店を訪れて感じるのは、店頭に立つ接客係の社員はもちろん、裏方である製造担当の社員も生き生きと顧客と接していることだ。

 積極的に来店客に笑顔で挨拶し、質問や要望を受ければてきぱきと応える。エス コヤマでは職人でも新人は必ず店頭で接客を担当する。「お客様を見ながら仕事をする姿勢を養うため」(小山社長)だ。

 製造の現場を顧客と最も近い場所に設けるのがこの会社のポリシーだ。厨房を文字通り“ガラス張り”にしてあり、店の外から作業の一部始終が見えるようになっている。

 来店客の中には、スタッフが真剣な面持ちで作業する様子を、足を止めて見入る姿も多い。商品を安心して買ってもらうためでもあるものの、そうした顧客との近さが、「商品づくりの面でも細やかな心配りを育む」(小山社長)。
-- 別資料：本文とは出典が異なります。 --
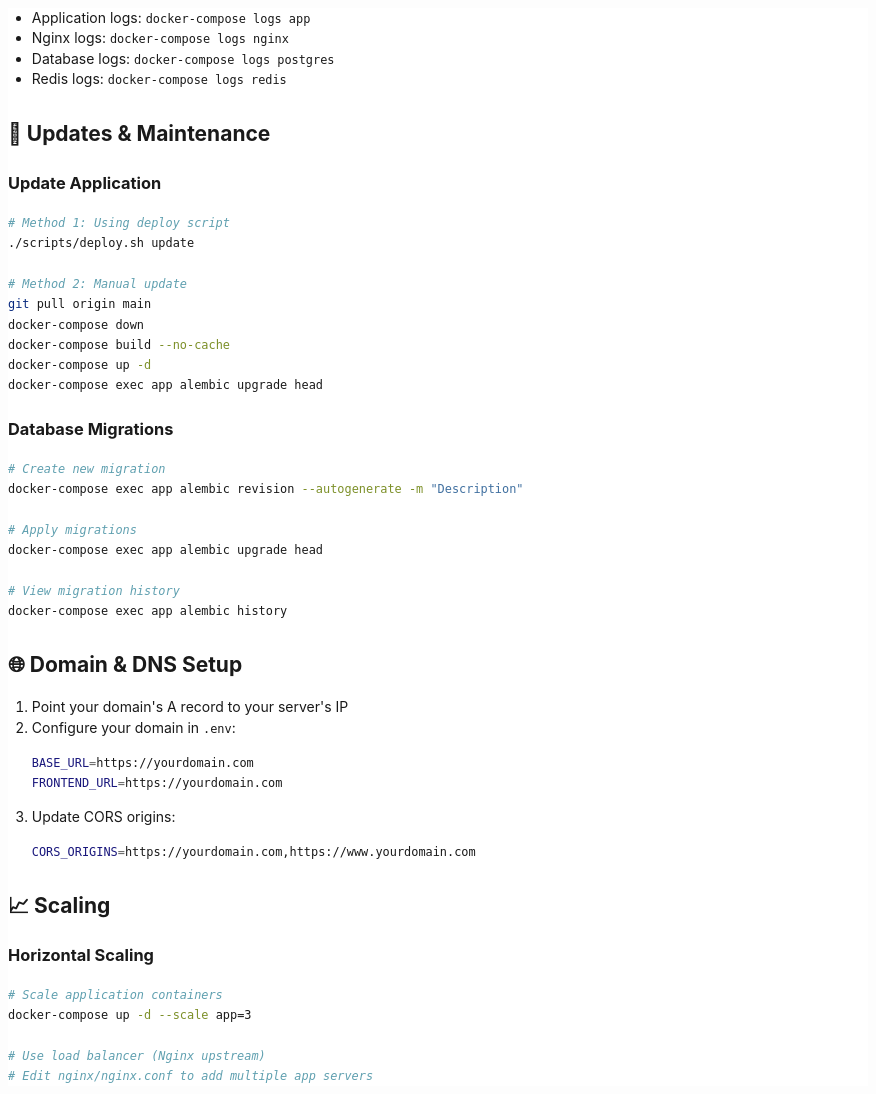 - Application logs: `docker-compose logs app`
- Nginx logs: `docker-compose logs nginx`
- Database logs: `docker-compose logs postgres`
- Redis logs: `docker-compose logs redis`

## 🔄 Updates & Maintenance

### Update Application

```bash
# Method 1: Using deploy script
./scripts/deploy.sh update

# Method 2: Manual update
git pull origin main
docker-compose down
docker-compose build --no-cache
docker-compose up -d
docker-compose exec app alembic upgrade head
```

### Database Migrations

```bash
# Create new migration
docker-compose exec app alembic revision --autogenerate -m "Description"

# Apply migrations
docker-compose exec app alembic upgrade head

# View migration history
docker-compose exec app alembic history
```

## 🌐 Domain & DNS Setup

1. Point your domain's A record to your server's IP
2. Configure your domain in `.env`:
   ```bash
   BASE_URL=https://yourdomain.com
   FRONTEND_URL=https://yourdomain.com
   ```
3. Update CORS origins:
   ```bash
   CORS_ORIGINS=https://yourdomain.com,https://www.yourdomain.com
   ```

## 📈 Scaling

### Horizontal Scaling

```bash
# Scale application containers
docker-compose up -d --scale app=3

# Use load balancer (Nginx upstream)
# Edit nginx/nginx.conf to add multiple app servers
```
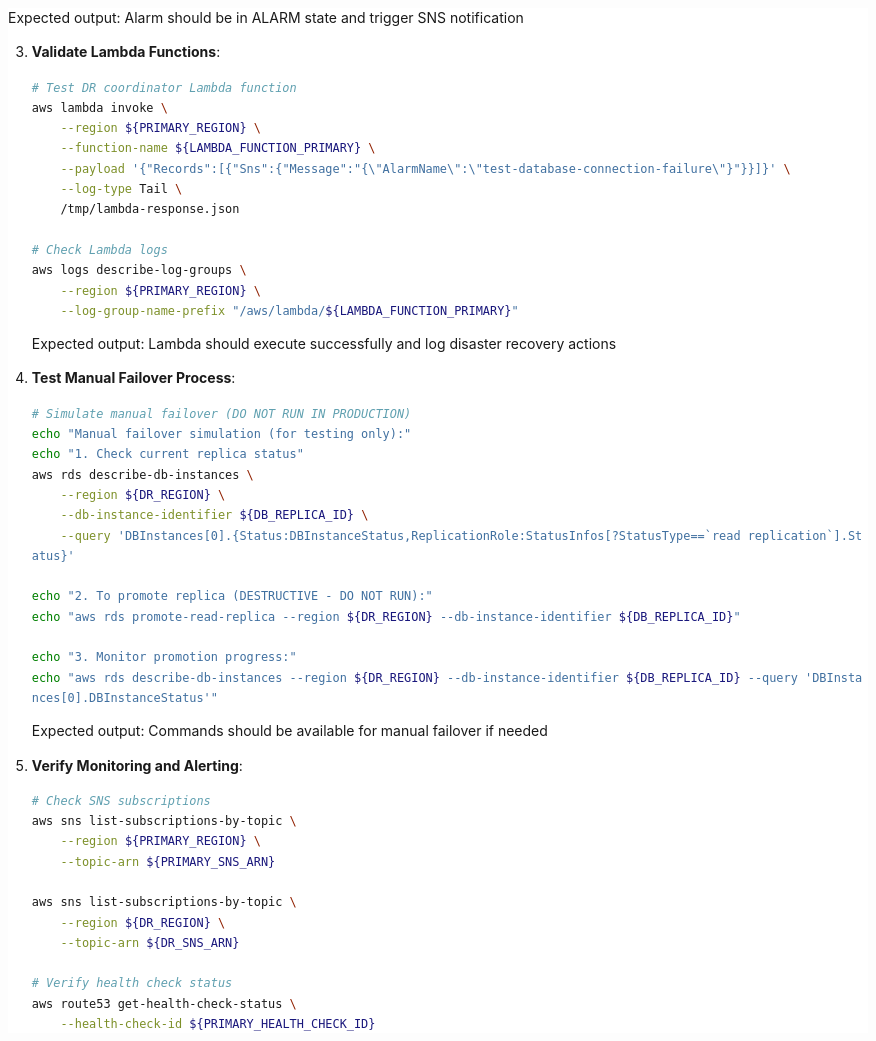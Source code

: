    Expected output: Alarm should be in ALARM state and trigger SNS notification

3. **Validate Lambda Functions**:

   ```bash
   # Test DR coordinator Lambda function
   aws lambda invoke \
       --region ${PRIMARY_REGION} \
       --function-name ${LAMBDA_FUNCTION_PRIMARY} \
       --payload '{"Records":[{"Sns":{"Message":"{\"AlarmName\":\"test-database-connection-failure\"}"}}]}' \
       --log-type Tail \
       /tmp/lambda-response.json
   
   # Check Lambda logs
   aws logs describe-log-groups \
       --region ${PRIMARY_REGION} \
       --log-group-name-prefix "/aws/lambda/${LAMBDA_FUNCTION_PRIMARY}"
   ```

   Expected output: Lambda should execute successfully and log disaster recovery actions

4. **Test Manual Failover Process**:

   ```bash
   # Simulate manual failover (DO NOT RUN IN PRODUCTION)
   echo "Manual failover simulation (for testing only):"
   echo "1. Check current replica status"
   aws rds describe-db-instances \
       --region ${DR_REGION} \
       --db-instance-identifier ${DB_REPLICA_ID} \
       --query 'DBInstances[0].{Status:DBInstanceStatus,ReplicationRole:StatusInfos[?StatusType==`read replication`].Status}'
   
   echo "2. To promote replica (DESTRUCTIVE - DO NOT RUN):"
   echo "aws rds promote-read-replica --region ${DR_REGION} --db-instance-identifier ${DB_REPLICA_ID}"
   
   echo "3. Monitor promotion progress:"
   echo "aws rds describe-db-instances --region ${DR_REGION} --db-instance-identifier ${DB_REPLICA_ID} --query 'DBInstances[0].DBInstanceStatus'"
   ```

   Expected output: Commands should be available for manual failover if needed

5. **Verify Monitoring and Alerting**:

   ```bash
   # Check SNS subscriptions
   aws sns list-subscriptions-by-topic \
       --region ${PRIMARY_REGION} \
       --topic-arn ${PRIMARY_SNS_ARN}
   
   aws sns list-subscriptions-by-topic \
       --region ${DR_REGION} \
       --topic-arn ${DR_SNS_ARN}
   
   # Verify health check status
   aws route53 get-health-check-status \
       --health-check-id ${PRIMARY_HEALTH_CHECK_ID}
   ```
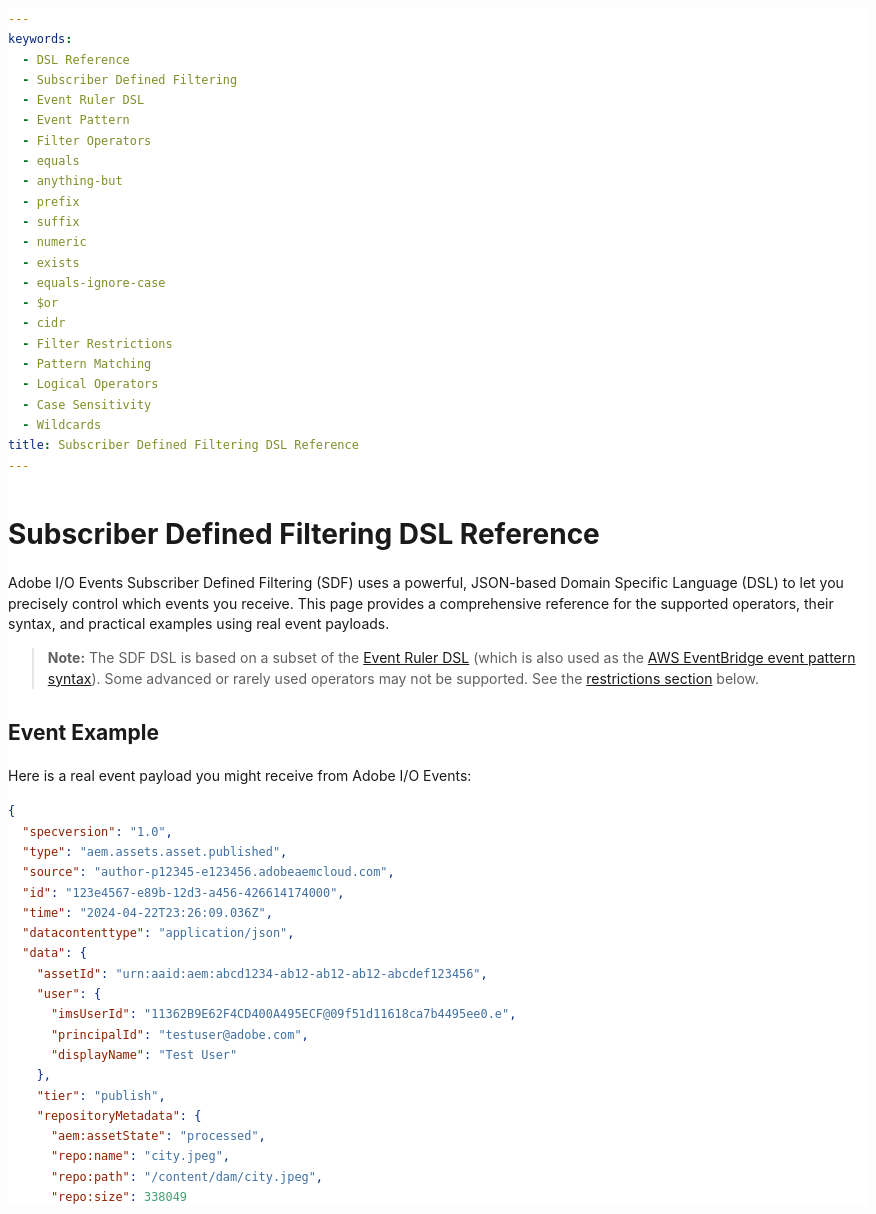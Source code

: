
 ```yaml
---
keywords:
  - DSL Reference
  - Subscriber Defined Filtering
  - Event Ruler DSL
  - Event Pattern
  - Filter Operators
  - equals
  - anything-but
  - prefix
  - suffix
  - numeric
  - exists
  - equals-ignore-case
  - $or
  - cidr
  - Filter Restrictions
  - Pattern Matching
  - Logical Operators
  - Case Sensitivity
  - Wildcards
title: Subscriber Defined Filtering DSL Reference
---
```


# Subscriber Defined Filtering DSL Reference

Adobe I/O Events Subscriber Defined Filtering (SDF) uses a powerful, JSON-based Domain Specific Language (DSL) to let you precisely control which events you receive. This page provides a comprehensive reference for the supported operators, their syntax, and practical examples using real event payloads.

> **Note:** The SDF DSL is based on a subset of the [Event Ruler DSL](https://github.com/aws/event-ruler?tab=readme-ov-file) (which is also used as the [AWS EventBridge event pattern syntax](https://docs.aws.amazon.com/eventbridge/latest/userguide/eb-create-pattern-operators.html)). Some advanced or rarely used operators may not be supported. See the [restrictions section](#restrictions--differences-from-aws-eventbridge) below.

## Event Example

Here is a real event payload you might receive from Adobe I/O Events:

```json
{
  "specversion": "1.0",
  "type": "aem.assets.asset.published",
  "source": "author-p12345-e123456.adobeaemcloud.com",
  "id": "123e4567-e89b-12d3-a456-426614174000",
  "time": "2024-04-22T23:26:09.036Z",
  "datacontenttype": "application/json",
  "data": {
    "assetId": "urn:aaid:aem:abcd1234-ab12-ab12-ab12-abcdef123456",
    "user": {
      "imsUserId": "11362B9E62F4CD400A495ECF@09f51d11618ca7b4495ee0.e",
      "principalId": "testuser@adobe.com",
      "displayName": "Test User"
    },
    "tier": "publish",
    "repositoryMetadata": {
      "aem:assetState": "processed",
      "repo:name": "city.jpeg",
      "repo:path": "/content/dam/city.jpeg",
      "repo:size": 338049
```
 来店客が感動するのは、商品だけではない。ゆったりくつろげるように、建物の周囲には季節を感じさせる草木を植え、木陰にはベンチを用意。さらに遊び心に満ちたオブジェや子供が遊べる築山などが、ところ狭しと配置されている。

 こうした快適な空間も、ゴミや雑草があればさっと手を動かす一人ひとりの社員によって維持されている。記者が取材に訪れた日、東京から来たあるお客は、「ディズニーランドみたいに居心地がいいね」と感想を漏らした。

社長と社員を結ぶ毎日1回の往復書簡

プロフィール こやま・すすむ 1964年、京都生まれ。83年に「スイス菓子ハイジ」に入社。本店シェフパティシエ、商品開発部長などを歴任。2000年に独立し、パティシエ エス コヤマを設立。コンサルティング業務を経て、03年に兵庫県三田市に洋菓子店を出した。

 真摯に仕事と向き合い、顧客や仲間への心配りができる社員を育むために、小山社長が毎日続けてきたことがある。

 それは、約70人の社員全員の日報のチェックだ。日報はA4のコピー用紙に罫線を引いたシンプルなもので、細かな項目は設けていない。社員は1日を振り返り、自分はその日に何を考えながらどう行動したのか、自分の目指す目標に対してまだ何が足りないのか、などの仕事に対する思いを自由に書き綴る。狙いは、「自分と向き合い、課題を見つけてもらうこと」(小山社長)にある。